Plain-text document sources:
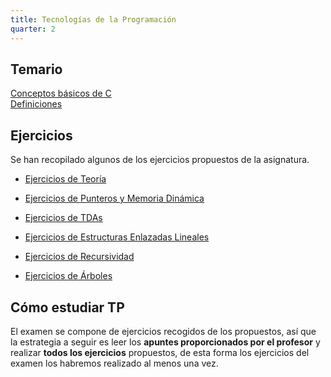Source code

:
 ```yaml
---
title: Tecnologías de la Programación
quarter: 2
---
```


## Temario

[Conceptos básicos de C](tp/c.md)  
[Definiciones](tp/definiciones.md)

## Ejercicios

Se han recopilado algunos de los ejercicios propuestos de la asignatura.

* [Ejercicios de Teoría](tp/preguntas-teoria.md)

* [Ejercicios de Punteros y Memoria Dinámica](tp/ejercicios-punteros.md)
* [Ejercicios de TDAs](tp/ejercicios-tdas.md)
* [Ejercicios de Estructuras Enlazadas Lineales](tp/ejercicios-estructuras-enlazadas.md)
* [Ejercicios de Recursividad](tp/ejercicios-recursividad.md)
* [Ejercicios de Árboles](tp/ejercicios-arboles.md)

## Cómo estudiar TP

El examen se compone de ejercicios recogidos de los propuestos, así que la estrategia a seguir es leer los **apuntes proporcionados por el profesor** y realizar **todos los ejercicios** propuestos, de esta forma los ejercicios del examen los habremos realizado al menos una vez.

...

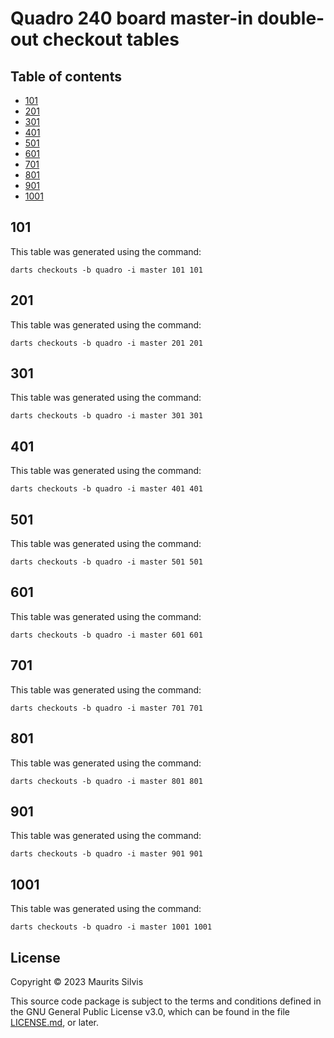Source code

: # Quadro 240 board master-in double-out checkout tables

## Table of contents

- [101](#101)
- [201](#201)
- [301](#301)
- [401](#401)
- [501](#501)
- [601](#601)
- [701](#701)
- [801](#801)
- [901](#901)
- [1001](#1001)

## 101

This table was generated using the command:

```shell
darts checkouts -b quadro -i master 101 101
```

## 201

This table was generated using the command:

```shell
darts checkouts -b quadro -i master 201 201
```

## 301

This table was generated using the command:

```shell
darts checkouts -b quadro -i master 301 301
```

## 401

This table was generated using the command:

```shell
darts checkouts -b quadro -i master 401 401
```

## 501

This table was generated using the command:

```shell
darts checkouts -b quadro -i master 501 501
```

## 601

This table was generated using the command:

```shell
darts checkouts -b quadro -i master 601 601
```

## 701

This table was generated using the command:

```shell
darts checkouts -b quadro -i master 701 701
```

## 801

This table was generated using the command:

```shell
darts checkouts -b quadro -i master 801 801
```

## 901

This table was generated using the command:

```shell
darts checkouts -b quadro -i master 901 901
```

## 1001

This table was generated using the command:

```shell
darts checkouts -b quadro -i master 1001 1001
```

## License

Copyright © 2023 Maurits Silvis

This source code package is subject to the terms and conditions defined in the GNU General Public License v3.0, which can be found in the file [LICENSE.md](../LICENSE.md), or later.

Task instructions:
In the entries above, find each line with "checkouts" and copy it.

Solution for this problem:
darts checkouts -b quadro -i master 101 101
darts checkouts -b quadro -i master 201 201
darts checkouts -b quadro -i master 301 301
darts checkouts -b quadro -i master 401 401
darts checkouts -b quadro -i master 501 501
darts checkouts -b quadro -i master 601 601
darts checkouts -b quadro -i master 701 701
darts checkouts -b quadro -i master 801 801
darts checkouts -b quadro -i master 901 901
darts checkouts -b quadro -i master 1001 1001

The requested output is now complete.